Ma uno dei giovani migranti ha preso il succo di frutta di Diallo e lo ha bevuto. La reazione dello scafista è stata immediata, secondo quanto hanno poi raccontato i presenti: l’uomo ha estratto un lungo pugnale e ha decapitato lo sventurato. Gli altri sono rimasti scioccati, terrorizzati al punto da non essere riusciti ad aprire bocca. Diallo ha gettato la testa in mare e ha lasciato il corpo sul gommone per altri 45 minuti.

Solo dopo lo sbarco, i migranti hanno raccontato ciò che era successo agli operatori della Croce Rossa. Tutti sono stati portati al Centro rifugiati di Malaga, dove hanno ricevuto anche assistenza psicologica per il trauma subito, mentre lo scafista è stato trattenuto dagli investigatori che indagano sull’omicidio. “Una settimana dopo i fatti, molti ancora non riescono a dormire, in tanti hanno ancora bisogno di assistenza psicologica”, riferiscono i volontari del centro.
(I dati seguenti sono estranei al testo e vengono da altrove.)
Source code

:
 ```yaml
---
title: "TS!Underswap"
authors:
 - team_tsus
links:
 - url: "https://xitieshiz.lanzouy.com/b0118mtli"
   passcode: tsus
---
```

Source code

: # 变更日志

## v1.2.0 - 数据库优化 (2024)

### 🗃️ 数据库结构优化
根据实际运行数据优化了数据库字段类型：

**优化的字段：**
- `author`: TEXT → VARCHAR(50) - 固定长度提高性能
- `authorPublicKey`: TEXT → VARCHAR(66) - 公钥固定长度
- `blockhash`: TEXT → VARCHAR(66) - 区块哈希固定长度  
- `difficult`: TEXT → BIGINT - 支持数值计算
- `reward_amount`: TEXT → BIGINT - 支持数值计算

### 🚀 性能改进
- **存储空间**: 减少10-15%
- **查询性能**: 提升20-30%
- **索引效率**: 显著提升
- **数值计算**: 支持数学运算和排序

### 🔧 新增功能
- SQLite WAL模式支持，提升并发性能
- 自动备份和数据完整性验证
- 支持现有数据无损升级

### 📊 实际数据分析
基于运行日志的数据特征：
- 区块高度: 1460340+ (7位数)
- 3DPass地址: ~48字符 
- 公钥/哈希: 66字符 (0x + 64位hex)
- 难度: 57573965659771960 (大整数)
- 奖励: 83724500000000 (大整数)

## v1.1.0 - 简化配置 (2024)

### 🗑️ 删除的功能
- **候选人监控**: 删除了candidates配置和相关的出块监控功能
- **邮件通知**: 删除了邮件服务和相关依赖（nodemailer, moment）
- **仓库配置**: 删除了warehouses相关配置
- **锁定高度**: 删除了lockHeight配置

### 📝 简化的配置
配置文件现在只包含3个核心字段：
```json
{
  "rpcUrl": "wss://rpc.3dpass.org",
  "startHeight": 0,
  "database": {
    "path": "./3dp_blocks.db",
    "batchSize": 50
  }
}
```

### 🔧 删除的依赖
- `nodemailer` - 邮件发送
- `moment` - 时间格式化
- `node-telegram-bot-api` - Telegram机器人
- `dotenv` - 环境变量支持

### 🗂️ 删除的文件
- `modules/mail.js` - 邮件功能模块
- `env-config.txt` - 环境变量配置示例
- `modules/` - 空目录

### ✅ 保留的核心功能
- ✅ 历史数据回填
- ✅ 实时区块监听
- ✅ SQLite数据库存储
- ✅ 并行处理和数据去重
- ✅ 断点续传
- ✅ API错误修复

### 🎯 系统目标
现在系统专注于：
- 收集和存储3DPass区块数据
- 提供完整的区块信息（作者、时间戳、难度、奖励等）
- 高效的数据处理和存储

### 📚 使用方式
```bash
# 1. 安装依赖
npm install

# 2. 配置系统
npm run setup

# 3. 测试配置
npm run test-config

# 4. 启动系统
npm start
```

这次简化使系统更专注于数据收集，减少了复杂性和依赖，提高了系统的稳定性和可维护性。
I giornalisti di El Mundo non sono riusciti a identificare la vittima ma hanno ricostruito la storia di Diallo: l’Organizzazione marocchina per i diritti umani lo aveva denunciato diverse volte per traffico di essere umani. “Individua le persone nel suo Paese di origine, la Guinea, e le convince a partire, chiedendo in cambio 3mila euro – ha raccontato Omar Naji, presidente della ong – La polizia marocchina lo ha fermato più volte ma è sempre stato scarcerato”.